> [Task brief] Whenever a line below includes the string "method", show it.

> [The data]
════════

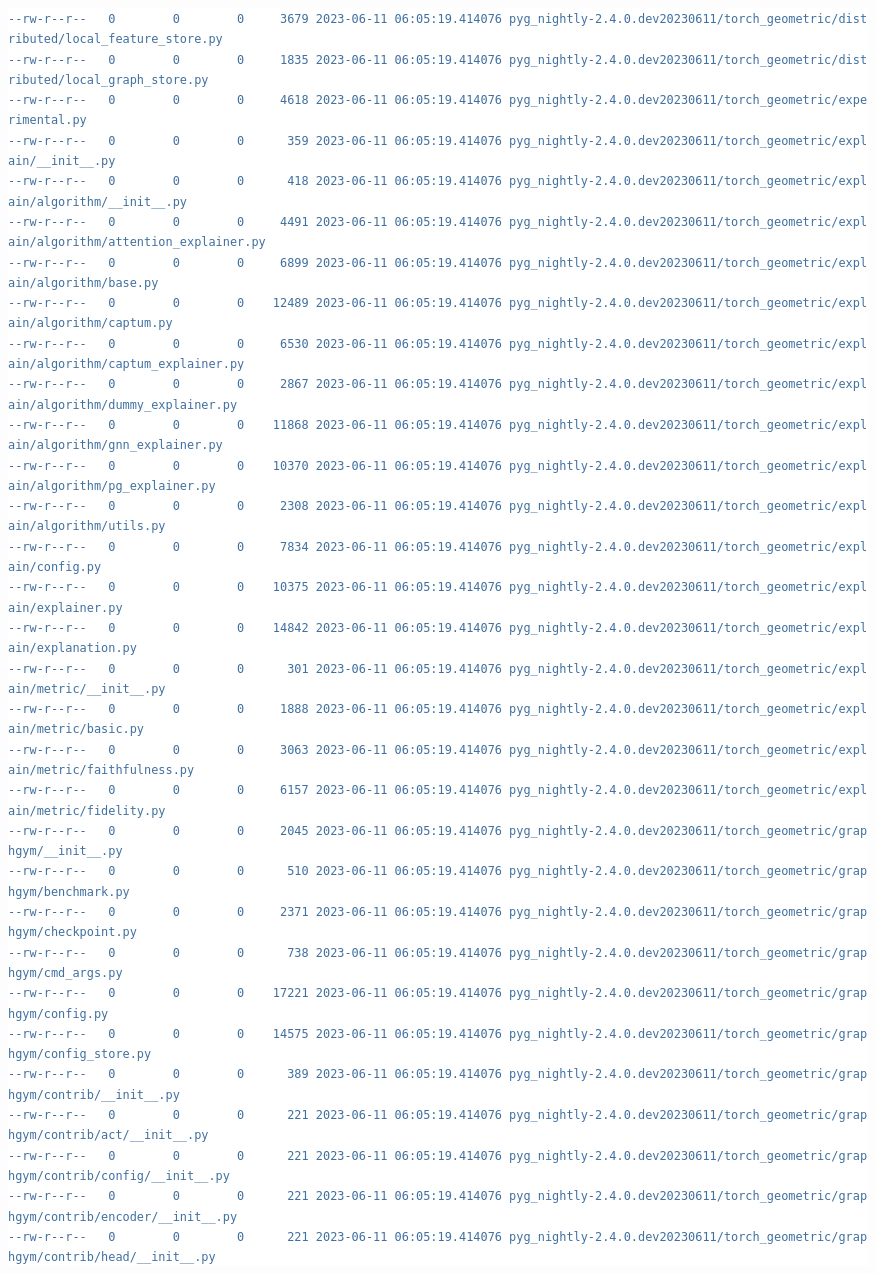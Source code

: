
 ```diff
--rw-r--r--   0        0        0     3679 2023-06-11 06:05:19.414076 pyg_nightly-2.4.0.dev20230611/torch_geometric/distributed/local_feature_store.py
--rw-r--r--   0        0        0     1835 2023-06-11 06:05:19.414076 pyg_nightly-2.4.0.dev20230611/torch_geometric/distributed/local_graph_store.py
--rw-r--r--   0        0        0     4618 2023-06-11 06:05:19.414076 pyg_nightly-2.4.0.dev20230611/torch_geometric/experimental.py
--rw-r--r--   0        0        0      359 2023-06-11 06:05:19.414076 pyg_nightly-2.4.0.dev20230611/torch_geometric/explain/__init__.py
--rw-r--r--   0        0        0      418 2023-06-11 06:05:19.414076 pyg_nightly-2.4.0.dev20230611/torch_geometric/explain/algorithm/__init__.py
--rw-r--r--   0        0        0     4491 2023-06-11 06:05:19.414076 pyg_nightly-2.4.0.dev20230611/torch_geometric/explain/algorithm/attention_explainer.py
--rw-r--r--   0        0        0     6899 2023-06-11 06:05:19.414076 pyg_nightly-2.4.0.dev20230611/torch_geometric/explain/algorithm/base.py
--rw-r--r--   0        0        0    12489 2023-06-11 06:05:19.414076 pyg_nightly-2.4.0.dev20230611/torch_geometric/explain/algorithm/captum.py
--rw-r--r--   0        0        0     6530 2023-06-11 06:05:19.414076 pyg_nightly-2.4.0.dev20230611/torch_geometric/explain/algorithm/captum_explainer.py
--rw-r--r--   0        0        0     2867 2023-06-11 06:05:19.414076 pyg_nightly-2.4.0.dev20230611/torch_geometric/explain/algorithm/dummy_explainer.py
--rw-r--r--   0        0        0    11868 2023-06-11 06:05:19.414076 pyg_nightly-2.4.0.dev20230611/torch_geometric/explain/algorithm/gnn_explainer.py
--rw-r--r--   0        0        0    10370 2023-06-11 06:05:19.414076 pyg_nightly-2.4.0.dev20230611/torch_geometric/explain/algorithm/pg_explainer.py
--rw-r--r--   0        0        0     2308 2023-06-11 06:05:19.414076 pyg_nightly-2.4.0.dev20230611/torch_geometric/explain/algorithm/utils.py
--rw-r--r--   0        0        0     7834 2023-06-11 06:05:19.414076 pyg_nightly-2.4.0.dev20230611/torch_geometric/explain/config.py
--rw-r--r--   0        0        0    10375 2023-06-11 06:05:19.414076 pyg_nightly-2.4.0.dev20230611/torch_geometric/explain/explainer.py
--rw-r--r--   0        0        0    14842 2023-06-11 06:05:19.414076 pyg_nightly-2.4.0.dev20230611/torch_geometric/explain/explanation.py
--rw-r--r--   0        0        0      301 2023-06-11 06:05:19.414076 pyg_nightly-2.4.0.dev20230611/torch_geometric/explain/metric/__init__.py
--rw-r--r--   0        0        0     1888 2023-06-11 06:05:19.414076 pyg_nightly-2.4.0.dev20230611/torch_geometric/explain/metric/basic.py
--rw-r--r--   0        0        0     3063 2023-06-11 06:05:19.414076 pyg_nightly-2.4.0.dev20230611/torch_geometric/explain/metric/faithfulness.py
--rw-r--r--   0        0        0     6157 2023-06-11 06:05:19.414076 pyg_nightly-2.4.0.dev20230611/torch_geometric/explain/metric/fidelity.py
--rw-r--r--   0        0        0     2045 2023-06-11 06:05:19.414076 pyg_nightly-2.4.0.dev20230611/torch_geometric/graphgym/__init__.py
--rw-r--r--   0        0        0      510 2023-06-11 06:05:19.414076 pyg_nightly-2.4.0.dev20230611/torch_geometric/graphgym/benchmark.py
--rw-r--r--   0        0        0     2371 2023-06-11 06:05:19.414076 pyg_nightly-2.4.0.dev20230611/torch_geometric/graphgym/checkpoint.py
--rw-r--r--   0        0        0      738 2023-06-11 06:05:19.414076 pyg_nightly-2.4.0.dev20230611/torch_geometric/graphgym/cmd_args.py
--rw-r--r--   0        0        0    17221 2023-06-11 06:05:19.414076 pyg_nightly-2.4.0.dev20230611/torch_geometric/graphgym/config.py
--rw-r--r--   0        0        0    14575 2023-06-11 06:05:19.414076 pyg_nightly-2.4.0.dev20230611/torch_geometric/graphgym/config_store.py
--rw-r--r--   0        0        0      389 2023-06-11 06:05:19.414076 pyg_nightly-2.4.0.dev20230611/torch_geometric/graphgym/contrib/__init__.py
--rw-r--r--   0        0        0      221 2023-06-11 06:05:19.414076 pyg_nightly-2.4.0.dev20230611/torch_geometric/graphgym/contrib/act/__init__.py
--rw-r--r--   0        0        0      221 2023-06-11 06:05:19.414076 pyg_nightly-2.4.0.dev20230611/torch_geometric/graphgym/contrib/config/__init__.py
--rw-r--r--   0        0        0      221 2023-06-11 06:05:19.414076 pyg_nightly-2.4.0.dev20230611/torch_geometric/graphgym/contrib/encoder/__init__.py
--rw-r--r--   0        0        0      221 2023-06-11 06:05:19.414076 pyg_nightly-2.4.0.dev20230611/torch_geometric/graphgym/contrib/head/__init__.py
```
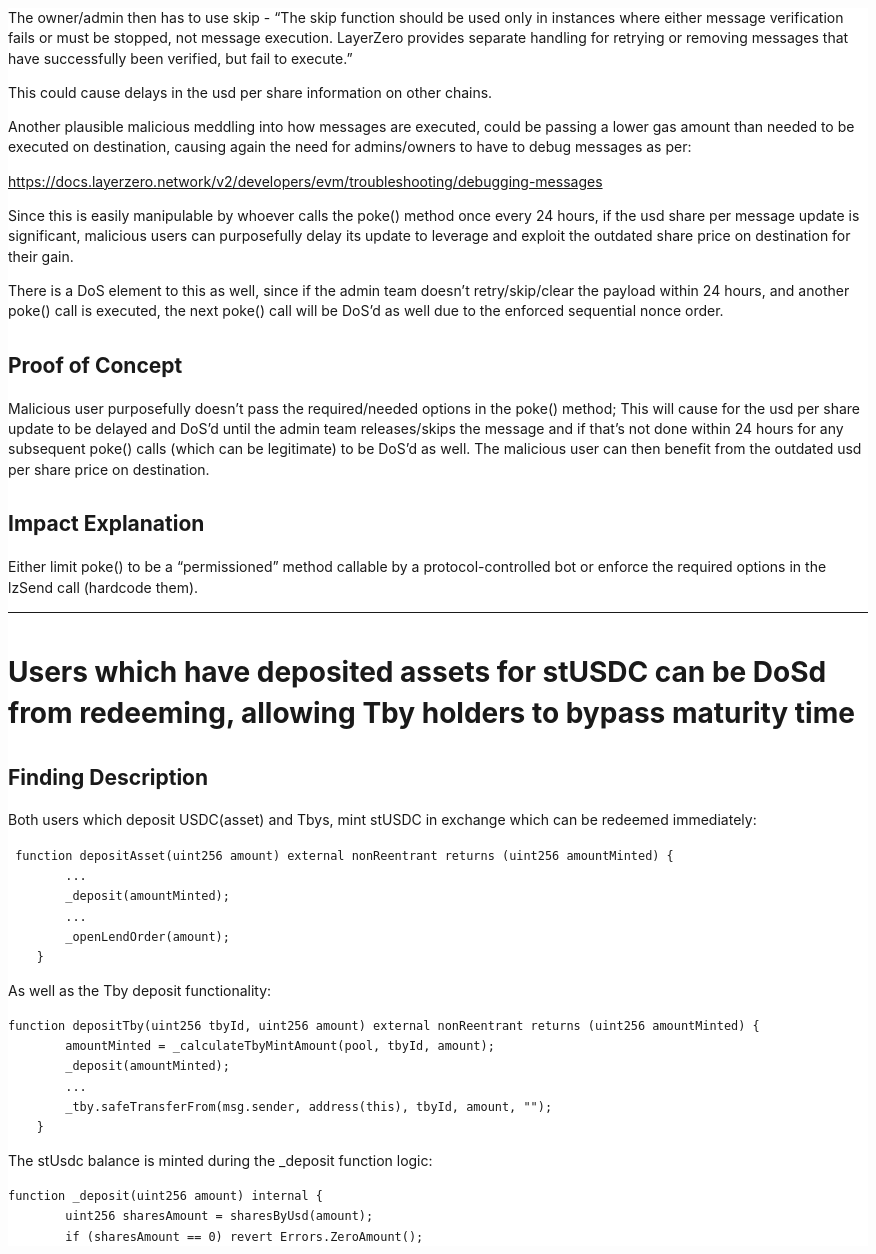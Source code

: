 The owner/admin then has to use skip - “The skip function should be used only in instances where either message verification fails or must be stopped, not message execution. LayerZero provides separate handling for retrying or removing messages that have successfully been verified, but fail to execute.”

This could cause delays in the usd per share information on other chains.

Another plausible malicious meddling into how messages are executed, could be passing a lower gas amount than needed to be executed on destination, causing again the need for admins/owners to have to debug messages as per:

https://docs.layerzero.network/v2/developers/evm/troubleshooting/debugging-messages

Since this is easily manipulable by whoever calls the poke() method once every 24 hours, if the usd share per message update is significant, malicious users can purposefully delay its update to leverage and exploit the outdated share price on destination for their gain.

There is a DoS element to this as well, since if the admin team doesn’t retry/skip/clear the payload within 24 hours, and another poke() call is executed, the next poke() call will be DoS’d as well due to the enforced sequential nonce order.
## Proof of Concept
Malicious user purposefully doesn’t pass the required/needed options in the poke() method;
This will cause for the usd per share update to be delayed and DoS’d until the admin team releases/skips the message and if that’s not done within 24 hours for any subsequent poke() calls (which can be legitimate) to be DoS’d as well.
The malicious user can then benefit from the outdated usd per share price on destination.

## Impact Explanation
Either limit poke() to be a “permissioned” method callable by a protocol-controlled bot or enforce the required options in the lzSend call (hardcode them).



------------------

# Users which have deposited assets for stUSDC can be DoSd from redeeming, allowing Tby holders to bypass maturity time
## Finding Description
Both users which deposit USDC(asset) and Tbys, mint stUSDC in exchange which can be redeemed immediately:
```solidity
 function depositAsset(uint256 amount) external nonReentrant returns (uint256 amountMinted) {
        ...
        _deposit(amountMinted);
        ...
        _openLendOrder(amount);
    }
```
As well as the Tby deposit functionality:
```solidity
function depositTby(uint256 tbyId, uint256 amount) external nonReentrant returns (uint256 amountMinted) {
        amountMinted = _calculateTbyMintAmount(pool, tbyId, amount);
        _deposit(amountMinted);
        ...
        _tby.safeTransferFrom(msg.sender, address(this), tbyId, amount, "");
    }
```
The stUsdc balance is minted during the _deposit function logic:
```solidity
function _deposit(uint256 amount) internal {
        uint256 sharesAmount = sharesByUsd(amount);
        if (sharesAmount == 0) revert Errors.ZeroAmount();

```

════════

> [Task response]
Since this is easily manipulable by whoever calls the poke() method once every 24 hours, if the usd share per message update is significant, malicious users can purposefully delay its update to leverage and exploit the outdated share price on destination for their gain.
Malicious user purposefully doesn’t pass the required/needed options in the poke() method;
Either limit poke() to be a “permissioned” method callable by a protocol-controlled bot or enforce the required options in the lzSend call (hardcode them).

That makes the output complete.